The key in the CSV is the clusterId (and not the named vector).

Here's the complete code snippet which should make sense.

{Code}

    Cluster cluster = clusterWritable.getValue();
    line.append(cluster.getId());
    List<WeightedPropertyVectorWritable> points = 
getClusterIdToPoints().get(cluster.getId());
    if (points != null) {
      for (WeightedPropertyVectorWritable point : points) {
        Vector theVec = point.getVector();
        line.append(',');
        if (theVec instanceof NamedVector) {
         
 line.append(((NamedVector)theVec).getName());
        } else {
          String vecStr = theVec.asFormatString();
          //do some basic manipulations for display
          vecStr = VEC_PATTERN.matcher(vecStr).replaceAll("_");
          line.append(vecStr);
        }
      }
      getWriter().append(line).append("\n");
    }


{Code}

For each clusterId it prints the names of the Named Vectors in the cluster or 
the vector itself (if not a named vector).
Hope that clarifies.







On Friday, February 21, 2014 2:13 AM, Bikash Gupta <bikash.gupt...@gmail.com> 
wrote:
 
Suneel,

I was going through code of CSVClusterWriter and found that if
 vector
is an instance of NamedVector then it writes only Key.

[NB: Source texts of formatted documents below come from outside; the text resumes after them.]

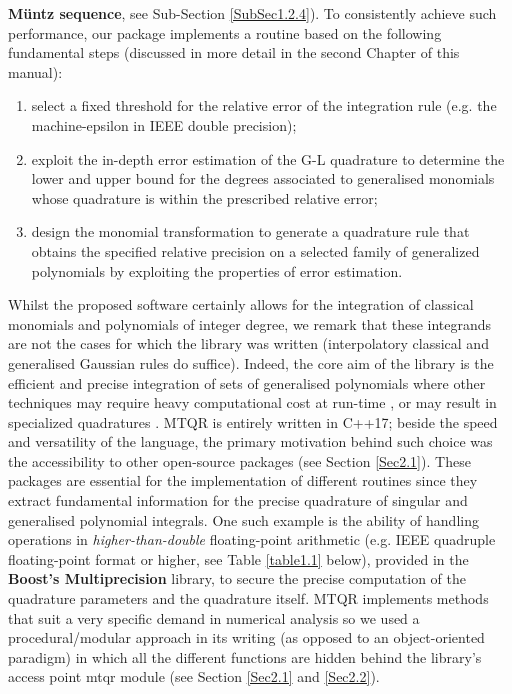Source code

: \documentclass[a4paper, twosided]{book}
\begin{document}
\color{poliDarkBlue} \textbf{Müntz sequence}\color{black}, see Sub-Section \ref{SubSec1.2.4}). To consistently achieve such performance, our package implements a routine based on the following fundamental steps (discussed in more detail in the second Chapter of this manual):
\begin{enumerate}
    \item select a fixed threshold for the relative error of the integration rule (e.g. the machine-epsilon in IEEE double precision);
    \item exploit the in-depth error estimation of the G-L quadrature to determine the lower and upper bound for the degrees associated to generalised monomials whose quadrature is within the prescribed relative error;
    \item design the monomial transformation to generate a quadrature rule that obtains the specified relative precision on a selected family of generalized polynomials by exploiting the properties of error estimation.
\end{enumerate}

\noindent
Whilst the proposed software certainly allows for the integration of classical monomials and polynomials of integer degree, we remark that these integrands are not the cases for which the library was written (interpolatory classical and generalised Gaussian rules do suffice). Indeed, the core aim of the library is the efficient and precise integration of sets of generalised polynomials where other techniques may require heavy computational cost at run-time \cite{Gautschi94}, or may result in specialized quadratures \cite{Ma1996,Milovanovic2015}. MTQR is entirely written in C++17; beside the speed and versatility of the language, the primary motivation behind such choice was the accessibility to other open-source packages (see Section \ref{Sec2.1}). These packages are essential for the implementation of different routines since they extract fundamental information for the precise quadrature of singular and generalised polynomial integrals. One such example is the ability of handling operations in \textsl{higher-than-double} floating-point arithmetic (e.g. IEEE quadruple floating-point format or higher, see Table \ref{table1.1} below), provided in the \color{poliDarkBlue} \textbf{Boost's Multiprecision} \color{black} library, to secure the precise computation of the quadrature parameters and the quadrature itself. MTQR implements methods that suit a very specific demand in numerical analysis so we used a procedural/modular approach in its writing (as opposed to an object-oriented paradigm) in which all the different functions are hidden behind the library's access point \colorbox{poliGrayBlue}{mtqr} \color{black} module (see Section \ref{Sec2.1} and \ref{Sec2.2}).
\end{document}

if (theVec instanceof NamedVector) {
          line.append(((NamedVector)theVec).getName());
        } else {
          String vecStr = theVec.asFormatString();
          //do some basic manipulations for display
          vecStr = VEC_PATTERN.matcher(vecStr).replaceAll("_");
          line.append(vecStr);
        }

Hence I am getting only key as an ouput of cluster dumper. Request you
to specify the design assumption behind this....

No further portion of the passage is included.